* **REQUIREMENT**
Each line of the entries below that includes "httpd" belongs in your answer.

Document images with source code

-------

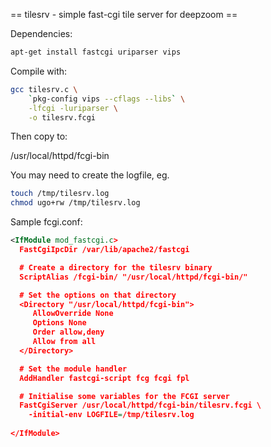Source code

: == tilesrv - simple fast-cgi tile server for deepzoom ==

Dependencies:

```bash
apt-get install fastcgi uriparser vips
```

Compile with:

```bash
gcc tilesrv.c \
	`pkg-config vips --cflags --libs` \
	-lfcgi -luriparser \
	-o tilesrv.fcgi
```

Then copy to:

/usr/local/httpd/fcgi-bin

You may need to create the logfile, eg.

```bash
touch /tmp/tilesrv.log
chmod ugo+rw /tmp/tilesrv.log
```

Sample fcgi.conf:

```xml
<IfModule mod_fastcgi.c>
  FastCgiIpcDir /var/lib/apache2/fastcgi

  # Create a directory for the tilesrv binary
  ScriptAlias /fcgi-bin/ "/usr/local/httpd/fcgi-bin/"

  # Set the options on that directory
  <Directory "/usr/local/httpd/fcgi-bin">
     AllowOverride None
     Options None
     Order allow,deny
     Allow from all
  </Directory>

  # Set the module handler
  AddHandler fastcgi-script fcg fcgi fpl

  # Initialise some variables for the FCGI server
  FastCgiServer /usr/local/httpd/fcgi-bin/tilesrv.fcgi \
    -initial-env LOGFILE=/tmp/tilesrv.log 
  
</IfModule>
```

-------

* **TASK ANSWER**
/usr/local/httpd/fcgi-bin
  ScriptAlias /fcgi-bin/ "/usr/local/httpd/fcgi-bin/"
  <Directory "/usr/local/httpd/fcgi-bin">
  FastCgiServer /usr/local/httpd/fcgi-bin/tilesrv.fcgi \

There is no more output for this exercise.